Hematopoietic stem cell transplant (HSCT), also known as bone marrow transplant (BMT), is a treatment option for children with chronic granulomatous disease (CGD), but caregivers and healthcare providers must weigh several factors before moving ahead with the procedure.
To provide an overview of considerations for treating CGD with BMT, IDF produced a podcast, “Living with CGD: A Discussion about BMT.” The podcast is hosted by Felicia Morton, executive director of the CGD Association of America and mother of a son who received BMT for CGD, and features Dr. Vinod Prasad, director of the pediatric transplant and cellular therapy division at Duke University Hospital. Prasad has worked with CGD patients for 30 years.
Parents may consider BMT for their child as a longer-term treatment versus choosing infection management through preventative antibiotics and antifungals, other medications, and gamma interferon. A BMT replaces blood-forming cells with the CGD mutation with ones from a donor that can produce functional white blood cells, resulting in an immune system that is able to fight infection.
“We know how difficult it is to make that decision because you can live with CGD or you can go through treatment and both have very difficult and challenging risks associated with them,” said Morton.
Prasad described CGD, a rare primary immunodeficiency, as a collection of chronic health problems. In addition to being vulnerable to multiple infections from bacteria and fungi, persons with CGD develop granulomas, or nodules, in the body that could be external in the lymph nodes or internal on organs like the lungs, colon, kidneys, or any other part of the body where they can cause compression to vital organs. CGD also can cause immune-mediated problems, and impact growth and development.
“You can continue to do supportive care for a period of time, but the disease doesn’t go away. It always comes back. It always leads to infections and other complications over the years, and significant impact on the quality of life, on the growth and development of the child,” said Prasad.
“Being in and out of the hospital takes a toll on the children, as well as on the families, and the only curative action that we have right now is to do HSCT.”
Three primary factors influencing the decision to move forward with BMT include:
- How severe is the disease?
- Is there an appropriate donor available?
- Is there access to a good transplant center?
“It’s a very personal decision and your transplant doctor should be able to make it with you,” said Prasad.
While there is no ideal time to transplant, children from late infancy to early teens respond the best to BMT, though the younger the child, the better because younger children are more resilient. Prasad stressed that it’s important to move forward with BMT before multiple severe infections develop and damage major organs such as lungs and kidneys. Start looking for transplant options and donor options early, he said.

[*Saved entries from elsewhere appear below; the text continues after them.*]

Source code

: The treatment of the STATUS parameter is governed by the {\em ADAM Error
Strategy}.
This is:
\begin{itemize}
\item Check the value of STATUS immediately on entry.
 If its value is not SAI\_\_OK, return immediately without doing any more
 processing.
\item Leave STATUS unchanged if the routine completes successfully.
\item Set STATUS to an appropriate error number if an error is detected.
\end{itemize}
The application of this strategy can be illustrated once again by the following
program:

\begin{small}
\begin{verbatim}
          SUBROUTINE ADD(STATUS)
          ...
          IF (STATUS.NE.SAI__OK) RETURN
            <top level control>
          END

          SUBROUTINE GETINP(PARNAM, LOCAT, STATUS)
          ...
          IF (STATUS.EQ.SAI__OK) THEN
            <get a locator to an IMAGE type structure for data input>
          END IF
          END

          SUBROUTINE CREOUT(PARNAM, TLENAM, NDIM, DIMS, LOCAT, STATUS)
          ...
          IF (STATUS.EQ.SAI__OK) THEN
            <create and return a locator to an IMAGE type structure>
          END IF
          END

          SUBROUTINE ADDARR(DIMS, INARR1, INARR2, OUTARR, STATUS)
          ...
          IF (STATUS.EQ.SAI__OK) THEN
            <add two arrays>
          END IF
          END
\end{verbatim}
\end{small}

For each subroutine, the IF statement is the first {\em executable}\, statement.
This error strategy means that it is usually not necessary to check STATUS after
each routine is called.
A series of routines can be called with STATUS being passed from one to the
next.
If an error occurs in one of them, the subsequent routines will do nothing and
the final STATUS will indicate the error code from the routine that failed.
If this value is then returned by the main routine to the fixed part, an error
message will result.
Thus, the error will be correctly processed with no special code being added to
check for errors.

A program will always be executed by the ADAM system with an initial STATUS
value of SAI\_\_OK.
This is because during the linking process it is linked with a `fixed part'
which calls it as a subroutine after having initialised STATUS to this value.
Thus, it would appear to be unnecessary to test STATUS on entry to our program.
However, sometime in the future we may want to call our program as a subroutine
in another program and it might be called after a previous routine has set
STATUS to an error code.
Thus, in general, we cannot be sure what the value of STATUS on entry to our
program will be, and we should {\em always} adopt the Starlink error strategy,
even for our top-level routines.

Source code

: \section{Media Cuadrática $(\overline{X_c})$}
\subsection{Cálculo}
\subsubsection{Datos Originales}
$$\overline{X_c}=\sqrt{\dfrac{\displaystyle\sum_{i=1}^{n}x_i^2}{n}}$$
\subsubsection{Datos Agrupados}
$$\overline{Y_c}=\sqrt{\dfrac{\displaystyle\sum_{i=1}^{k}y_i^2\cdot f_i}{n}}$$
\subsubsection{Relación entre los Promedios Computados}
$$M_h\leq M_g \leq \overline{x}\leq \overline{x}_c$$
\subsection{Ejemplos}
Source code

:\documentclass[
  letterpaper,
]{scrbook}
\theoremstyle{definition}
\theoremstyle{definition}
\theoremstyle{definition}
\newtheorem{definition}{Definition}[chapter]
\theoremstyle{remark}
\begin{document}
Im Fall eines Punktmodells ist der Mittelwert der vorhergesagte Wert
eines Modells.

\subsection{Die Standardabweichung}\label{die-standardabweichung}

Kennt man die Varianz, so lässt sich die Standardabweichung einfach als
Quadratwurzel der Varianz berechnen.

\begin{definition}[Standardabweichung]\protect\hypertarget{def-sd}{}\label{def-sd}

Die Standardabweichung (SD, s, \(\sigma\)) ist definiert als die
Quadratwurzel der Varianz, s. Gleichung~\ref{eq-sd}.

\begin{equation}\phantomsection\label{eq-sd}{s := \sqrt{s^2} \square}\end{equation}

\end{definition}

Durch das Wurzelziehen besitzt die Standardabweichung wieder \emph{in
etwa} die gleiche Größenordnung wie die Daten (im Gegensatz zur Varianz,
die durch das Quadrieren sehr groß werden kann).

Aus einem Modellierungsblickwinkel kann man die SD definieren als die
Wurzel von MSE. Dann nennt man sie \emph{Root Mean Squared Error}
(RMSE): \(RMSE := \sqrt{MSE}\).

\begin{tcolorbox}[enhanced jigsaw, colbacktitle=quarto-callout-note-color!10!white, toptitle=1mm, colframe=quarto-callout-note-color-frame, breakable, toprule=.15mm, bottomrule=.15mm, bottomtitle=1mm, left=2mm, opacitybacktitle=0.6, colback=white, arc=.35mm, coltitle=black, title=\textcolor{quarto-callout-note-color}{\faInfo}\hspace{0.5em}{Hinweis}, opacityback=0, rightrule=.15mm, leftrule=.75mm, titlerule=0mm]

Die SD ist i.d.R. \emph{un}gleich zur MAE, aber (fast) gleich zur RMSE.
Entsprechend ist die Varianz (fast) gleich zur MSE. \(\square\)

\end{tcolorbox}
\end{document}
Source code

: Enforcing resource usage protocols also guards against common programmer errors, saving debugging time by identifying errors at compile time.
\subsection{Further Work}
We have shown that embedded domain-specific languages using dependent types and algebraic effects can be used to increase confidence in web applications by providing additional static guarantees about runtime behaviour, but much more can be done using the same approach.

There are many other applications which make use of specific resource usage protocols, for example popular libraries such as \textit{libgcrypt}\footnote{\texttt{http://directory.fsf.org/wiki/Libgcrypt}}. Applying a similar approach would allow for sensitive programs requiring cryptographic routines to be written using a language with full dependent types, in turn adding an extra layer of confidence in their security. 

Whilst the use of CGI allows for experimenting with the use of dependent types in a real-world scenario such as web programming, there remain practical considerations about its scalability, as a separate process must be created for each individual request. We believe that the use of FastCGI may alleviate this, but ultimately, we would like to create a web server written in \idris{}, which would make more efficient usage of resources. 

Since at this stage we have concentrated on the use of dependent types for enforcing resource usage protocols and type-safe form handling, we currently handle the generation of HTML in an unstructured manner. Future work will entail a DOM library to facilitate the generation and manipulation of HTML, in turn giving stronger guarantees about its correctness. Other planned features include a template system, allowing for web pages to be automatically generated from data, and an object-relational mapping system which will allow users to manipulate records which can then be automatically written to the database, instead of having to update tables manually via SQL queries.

“Once you have an idea that your child is suffering from severe disease, then waiting is not going to make the transplant outcomes better. Prolonged delay will only make the transplant outcomes worse and that’s why it should be done early,” said Prasad.
The various donor options, which are dictated by human leukocyte antigens (HLA) matching, include:
- Haploidentical (sibling or parent) donor
- Unrelated bone marrow donor
- Unrelated umbilical cord donor
“Truly today I feel so fortunate being in the field of transplantation that we can almost always find a donor for a patient who needs a transplant compared to when I first saw my first CGD patient 30 years ago,” said Prasad.
Gene therapy, which is in clinical trials, is another option for treating CGD. In gene therapy, doctors fix the defective gene in the person with CGD.
“I would suggest that we certainly consider gene therapy as an option if there is a clinical trial that is open at the time that your child needs treatment or you need treatment and reach out to those clinical trial groups and see if you qualify for the gene therapy,” said Prasad.
How can families prepare themselves for BMT? “The transplant is not an easy procedure to go through either for the patient or the family,” said Dr. Prasad.
Families should consider the following points:
- Be prepared to commit six months to a year to the treatment
- The hospital stay could last two to three months
- You may have to relocate and live close to the transplant center
- Treatment has both short-term and long-term risks
- Try to keep the family unit intact as best you can
- Seek help from the child life specialists
“The most important thing is if you are considering a transplant, consider it early, meet with a transplant team either virtually or in person, ask all the questions that you have, and then make a decision about where to do the transplant and how to do the transplant,” said Dr. Prasad.